Après trois semaines d'escale aux Canaries et cinq jours au Cap Vert, l'équipage est gonflé à bloc pour retrouver un semblant de vie saine. Les hommes font généralement leur session le matin, ensemble ou solo. César fait des tours du bateau en courant (ce n'est donc pas anodin qu'il nous apprenne la manœuvre de l'homme à la mer 🤔). Les filles se sont motivées pour faire deux séances : cardio le matin, renforcement musculaire en fin de journée. Je participe à la deuxième. Ces séances de sport demandent beaucoup d'équilibre parce que le bateau tangue et roule absolument tout le temps. Je n'imagine pas le roulis que ça doit être sur un monocoque !



Il fait beau et chaud.

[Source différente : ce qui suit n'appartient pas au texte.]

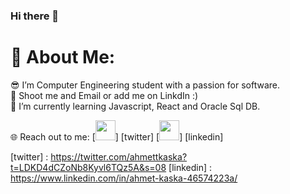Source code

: ### Hi there 👋

<h1>💫 About Me:</h1>
😎 I’m Computer Engineering student with a passion for software.<br>
🤝 Shoot me and Email or add me on LinkdIn :)<br>
🌱 I’m currently learning Javascript, React and Oracle Sql DB.<br>


🌐 Reach out to me:
[<img height="32" width="32" src="https://unpkg.com/simple-icons@v8/icons/[twitter].svg" />] [twitter]
[<img height="32" width="32" src="https://unpkg.com/simple-icons@v8/icons/[linkedin].svg" />] [linkedin]

[twitter] : https://twitter.com/ahmettkaska?t=LDKD4dCZoNb8Kyvl6TQz5A&s=08
[linkedin] : https://www.linkedin.com/in/ahmet-kaska-46574223a/
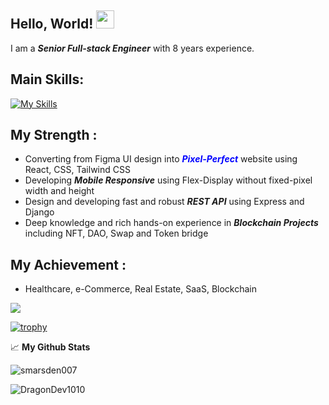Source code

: ## Hello, World!  <img src="https://github.com/sciencepal/sciencepal/blob/master/assets/Hi.gif" width="29px">
I am a ***Senior Full-stack Engineer*** with 8 years experience.
  
## **Main Skills:**  

[![My Skills](https://skillicons.dev/icons?i=react,vue,nodejs,nextjs,nuxtjs,py,django,ts,js,html,css,d3,mysql,mongodb,solidity,aws,linux,git,figma)](https://skillicons.dev)

## **My Strength :**
 - Converting from Figma UI design into <span style="color:blue">***Pixel-Perfect***</span> website using React, CSS, Tailwind CSS
 - Developing ***Mobile Responsive*** using Flex-Display without fixed-pixel width and height
 - Design and developing fast and robust ***REST API*** using Express and Django
 - Deep knowledge and rich hands-on experience in ***Blockchain Projects*** including NFT, DAO, Swap and Token bridge

## **My Achievement :**
 - Healthcare, e-Commerce, Real Estate, SaaS, Blockchain



![](https://visitor-badge.glitch.me/badge?page_id=DragonDev1010.DragonDev1010&left_color=green&right_color=red)

[![trophy](https://github-profile-trophy.vercel.app/?username=ryo-ma)](https://github.com/ryo-ma/github-profile-trophy)


📈 **My Github Stats**
<p><img src="https://github-readme-stats.vercel.app/api/top-langs?username=DragonDev1010&show_icons=true&locale=en&layout=compact" alt="smarsden007" /></p>
<p> <img src="https://github-readme-stats.vercel.app/api?username=DragonDev1010&show_icons=true&theme=gotham" alt="DragonDev1010" />



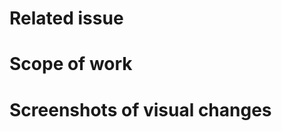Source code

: # Related issue
<!-- paste a link to related issue -->

# Scope of work
<!-- describe what you did -->

# Screenshots of visual changes

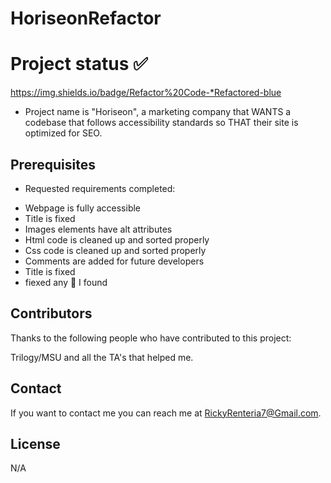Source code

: # HoriseonRefactor

# Project status ✅

<https://img.shields.io/badge/Refactor%20Code-*Refactored-blue>

- Project name is "Horiseon", a marketing company that WANTS a codebase that follows accessibility standards so THAT their site is optimized for SEO.

## Prerequisites

- Requested requirements completed:

* Webpage is fully accessible
* Title is fixed
* Images elements have alt attributes
* Html code is cleaned up and sorted properly
* Css code is cleaned up and sorted properly
* Comments are added for future developers
* Title is fixed
* fiexed any 🐛 I found

## Contributors

Thanks to the following people who have contributed to this project:

Trilogy/MSU and all the TA's that helped me.

## Contact

If you want to contact me you can reach me at <RickyRenteria7@Gmail.com>.

## License

N/A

Comme tous les jours on passe notre journée en maillot, à profiter d'un bain de soleil, écrire, lire, écouter de la musique. Les filles composent et chantent. Thomas aime se joindre à elle.

Mon quart est de 15h à 18h. Les quarts en journée ne requièrent pas autant d'attention que pendant la nuit. Car tout le monde est éveillé (bon à l'heure où j'écris, il y en a quand même trois à la sieste. Il serait plus judicieux de dire que plusieurs moussaillons sont éveillés) et on voit mieux. Mais moi j'aime profiter de ces moments pour m'enfermer dans ma bulle. De nuit comme de jour, je fais généralement mes quarts au poste de pilotage, avec un livre, de la musique ou juste moi-même.


Le vent a un peu faibli, on a allumé les moteurs. Mais même avec leur appui, on n'avance qu'à 6 nœuds. Pourtant, il y a quelques nuages, généralement annonciateurs de vent. Je me fais même surprendre par quelques gouttes de pluie pendant mon bain de soleil. Je lève la tête et aperçois un oiseau. Que fait-il si loin des côtes ?


Le soleil perce rapidement et nous permet de faire notre séance de sport. Les quelques nuages ornent le coucher de soleil de rayons et reflets presque divins. C'est beau. C'est pur. C'est le meilleur moment.

On clôture cette belle journée sur un petit jeu de société tous ensemble. Que de rires encore une fois. Sans oublier le "Killer" que Paupau a lancé cet après-midi. Ce jeu consiste à faire faire le gage qu'on reçoit à une personne déterminée, sans limite de temps. Si on gagne, on prend son gage. J'ai perdu en deux heures, parce que César a eu une bonne opportunité ! Aussi parce que je suis trop crédule, impossible de me méfier de tout l'équipage tout le temps ! Pourtant César devait me faire faire le bruit de la truie... 😅


J'ai adoré cette journée, bercée par le mouvement de l'océan, caressée par les doux rayons du soleil. Ce mix de moment partagés, où le rire et la bonne humeur sont communicatifs, et de moments en solitaire, où je me laisse emporter par les récits que je lis ou mes pensées. C'est parfait.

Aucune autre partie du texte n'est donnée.